Washington, DC — Bureaucratic indifference and official callousness contributed to a suicide by a Bureau of Land Management national monument manager, according to an internal investigation report released today by Public Employees for Environmental Responsibility (PEER). At the same time, workplace surveys show deepening distrust and plummeting morale within the Bureau of Land Management (BLM) and other agencies within the Interior Department.
On May 2, 2005, Marlene Braun, the manager of the Carrizo Plains National Monument in California killed herself, leaving a suicide note citing abuse, humiliation and unprofessional conduct by her chain-of-command. The Inspector General “Report of Investigation”, dated April 19, 2006, found that “BLM did not take action to resolve longstanding differences…or to diffuse inter-office conflict, despite the availability of alternative dispute resolution methods.” As a result, the report concludes “a breakdown in trust, communication and cooperation…adversely affected management of the Carrizo Plains…”
The report, extracted by PEER nine months after its first Freedom of Information Act request to the Inspector General’s office, leaves lingering questions:
- Why did the Bakersfield Field Office manager not make a 911 call when he was unable to contact Braun after receiving her email?
- Who delayed “emergency medical personnel” from immediately responding to Braun’s house, requesting that they await “the arrival of law enforcement” because “Braun was known to possess firearms”? Braun was alive as emergency responders arrived but died an hour later;
- Why did the BLM officials first dispatched to check on Braun seize her computer and other materials from Braun’s house and then “failed to properly inventory the removed property or document their actions as required by BLM policy”?; and
- What, if any, changes will Interior consider adopting to prevent future such tragedies?

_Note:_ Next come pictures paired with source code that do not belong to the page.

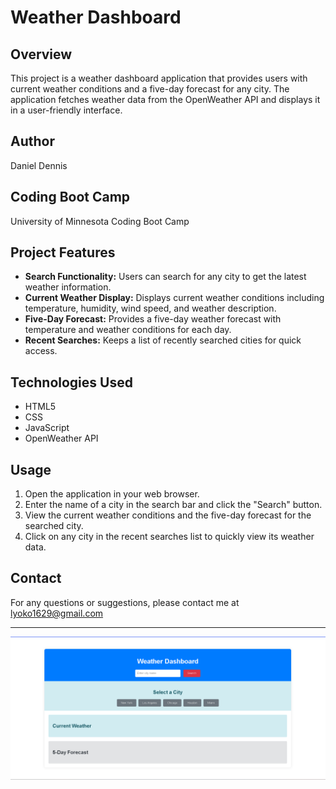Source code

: 
# Weather Dashboard 



## Overview
This project is a weather dashboard application that provides users with current weather conditions and a five-day forecast for any city. The application fetches weather data from the OpenWeather API and displays it in a user-friendly interface.

## Author
Daniel Dennis

## Coding Boot Camp
University of Minnesota Coding Boot Camp

## Project Features
- **Search Functionality:** Users can search for any city to get the latest weather information.
- **Current Weather Display:** Displays current weather conditions including temperature, humidity, wind speed, and weather description.
- **Five-Day Forecast:** Provides a five-day weather forecast with temperature and weather conditions for each day.
- **Recent Searches:** Keeps a list of recently searched cities for quick access.

## Technologies Used
- HTML5
- CSS
- JavaScript
- OpenWeather API

## Usage
1. Open the application in your web browser.
2. Enter the name of a city in the search bar and click the "Search" button.
3. View the current weather conditions and the five-day forecast for the searched city.
4. Click on any city in the recent searches list to quickly view its weather data.



## Contact
For any questions or suggestions, please contact me at lyoko1629@gmail.com

---
![Dashboard photo](<asssets/Weather Dashboard 2024-05-17 221952.png>)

“Interior’s leadership should extract and share the lessons learned from Marlene Braun’s life and death, instead of treating it like a skeleton they want to keep hidden in the closet,” stated California PEER Director Karen Schambach, who had worked with Braun in the months before her death to resolve the personnel and resource conflicts on Carrizo Plains. “Unfortunately, without a change in cultural climate at Interior to one which stresses more kindness and less authoritarianism, this type of tragedy will recur.”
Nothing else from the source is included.